+++ INPUT DATA

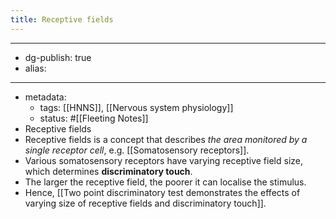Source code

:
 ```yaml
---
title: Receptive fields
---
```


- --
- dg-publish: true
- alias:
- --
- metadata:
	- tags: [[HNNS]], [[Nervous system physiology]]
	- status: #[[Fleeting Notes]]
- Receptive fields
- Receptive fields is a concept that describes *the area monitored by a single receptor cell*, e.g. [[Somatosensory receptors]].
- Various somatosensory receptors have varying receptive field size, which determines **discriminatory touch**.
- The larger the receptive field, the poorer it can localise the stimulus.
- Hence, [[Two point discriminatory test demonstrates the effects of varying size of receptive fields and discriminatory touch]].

++++++

» EXERCISE: Pictures stay out of the copy; please restate every record above exactly.

» ANSWER BOX:
Source code

:
 ```yaml
---
title: Receptive fields
---
```


- --
- dg-publish: true
- alias:
- --
- metadata:
	- tags: [[HNNS]], [[Nervous system physiology]]
	- status: #[[Fleeting Notes]]
- Receptive fields
- Receptive fields is a concept that describes *the area monitored by a single receptor cell*, e.g. [[Somatosensory receptors]].
- Various somatosensory receptors have varying receptive field size, which determines **discriminatory touch**.
- The larger the receptive field, the poorer it can localise the stimulus.
- Hence, [[Two point discriminatory test demonstrates the effects of varying size of receptive fields and discriminatory touch]].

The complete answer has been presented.